How to complete this task. Exactly reproduce the data from its first line through the line with "then $(u,v,k)$ is an occurrence of", leaving out every line after it.

Data extracts START

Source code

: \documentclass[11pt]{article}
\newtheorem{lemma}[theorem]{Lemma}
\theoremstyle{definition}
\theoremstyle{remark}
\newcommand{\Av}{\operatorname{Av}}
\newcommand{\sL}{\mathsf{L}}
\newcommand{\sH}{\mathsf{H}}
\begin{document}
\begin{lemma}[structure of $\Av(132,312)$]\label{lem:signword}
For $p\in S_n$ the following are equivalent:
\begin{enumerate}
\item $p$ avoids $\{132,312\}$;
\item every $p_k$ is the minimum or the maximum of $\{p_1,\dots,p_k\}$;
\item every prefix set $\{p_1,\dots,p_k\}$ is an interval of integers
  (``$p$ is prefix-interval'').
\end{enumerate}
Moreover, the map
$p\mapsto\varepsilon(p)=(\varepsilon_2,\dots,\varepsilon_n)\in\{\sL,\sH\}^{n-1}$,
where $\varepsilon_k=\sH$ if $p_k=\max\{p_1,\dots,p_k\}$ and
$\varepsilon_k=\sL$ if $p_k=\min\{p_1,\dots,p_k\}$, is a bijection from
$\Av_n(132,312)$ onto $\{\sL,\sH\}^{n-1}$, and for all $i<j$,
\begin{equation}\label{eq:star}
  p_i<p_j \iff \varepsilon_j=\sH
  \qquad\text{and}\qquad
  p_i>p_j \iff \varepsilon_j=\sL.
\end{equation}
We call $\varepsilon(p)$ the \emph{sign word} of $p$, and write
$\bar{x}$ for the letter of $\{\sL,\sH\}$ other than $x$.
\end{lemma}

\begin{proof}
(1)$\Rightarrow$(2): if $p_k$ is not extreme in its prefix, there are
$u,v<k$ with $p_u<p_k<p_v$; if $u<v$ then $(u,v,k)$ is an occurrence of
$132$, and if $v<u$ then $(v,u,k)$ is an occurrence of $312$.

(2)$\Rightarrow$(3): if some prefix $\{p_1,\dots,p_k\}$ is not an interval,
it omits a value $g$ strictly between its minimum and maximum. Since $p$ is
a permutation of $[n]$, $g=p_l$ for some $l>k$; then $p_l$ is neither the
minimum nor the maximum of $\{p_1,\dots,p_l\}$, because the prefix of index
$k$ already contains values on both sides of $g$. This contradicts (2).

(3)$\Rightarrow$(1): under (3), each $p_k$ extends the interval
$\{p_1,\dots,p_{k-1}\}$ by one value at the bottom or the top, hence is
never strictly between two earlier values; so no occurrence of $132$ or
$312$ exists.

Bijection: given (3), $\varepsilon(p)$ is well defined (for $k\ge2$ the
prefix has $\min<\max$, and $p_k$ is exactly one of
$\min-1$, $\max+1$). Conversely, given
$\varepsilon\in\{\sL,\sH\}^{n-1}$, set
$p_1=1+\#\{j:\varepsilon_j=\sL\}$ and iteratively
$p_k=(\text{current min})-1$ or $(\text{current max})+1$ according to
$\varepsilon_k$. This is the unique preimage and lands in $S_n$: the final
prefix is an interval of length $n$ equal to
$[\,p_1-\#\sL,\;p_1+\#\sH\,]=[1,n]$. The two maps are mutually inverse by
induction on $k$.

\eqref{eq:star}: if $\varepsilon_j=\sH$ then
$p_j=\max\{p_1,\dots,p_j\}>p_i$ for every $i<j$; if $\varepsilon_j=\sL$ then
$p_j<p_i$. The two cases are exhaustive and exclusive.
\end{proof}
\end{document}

Data extracts END

Reply to the task.
Source code

: \documentclass[11pt]{article}
\newtheorem{lemma}[theorem]{Lemma}
\theoremstyle{definition}
\theoremstyle{remark}
\newcommand{\Av}{\operatorname{Av}}
\newcommand{\sL}{\mathsf{L}}
\newcommand{\sH}{\mathsf{H}}
\begin{document}
\begin{lemma}[structure of $\Av(132,312)$]\label{lem:signword}
For $p\in S_n$ the following are equivalent:
\begin{enumerate}
\item $p$ avoids $\{132,312\}$;
\item every $p_k$ is the minimum or the maximum of $\{p_1,\dots,p_k\}$;
\item every prefix set $\{p_1,\dots,p_k\}$ is an interval of integers
  (``$p$ is prefix-interval'').
\end{enumerate}
Moreover, the map
$p\mapsto\varepsilon(p)=(\varepsilon_2,\dots,\varepsilon_n)\in\{\sL,\sH\}^{n-1}$,
where $\varepsilon_k=\sH$ if $p_k=\max\{p_1,\dots,p_k\}$ and
$\varepsilon_k=\sL$ if $p_k=\min\{p_1,\dots,p_k\}$, is a bijection from
$\Av_n(132,312)$ onto $\{\sL,\sH\}^{n-1}$, and for all $i<j$,
\begin{equation}\label{eq:star}
  p_i<p_j \iff \varepsilon_j=\sH
  \qquad\text{and}\qquad
  p_i>p_j \iff \varepsilon_j=\sL.
\end{equation}
We call $\varepsilon(p)$ the \emph{sign word} of $p$, and write
$\bar{x}$ for the letter of $\{\sL,\sH\}$ other than $x$.
\end{lemma}

\begin{proof}
(1)$\Rightarrow$(2): if $p_k$ is not extreme in its prefix, there are
$u,v<k$ with $p_u<p_k<p_v$; if $u<v$ then $(u,v,k)$ is an occurrence of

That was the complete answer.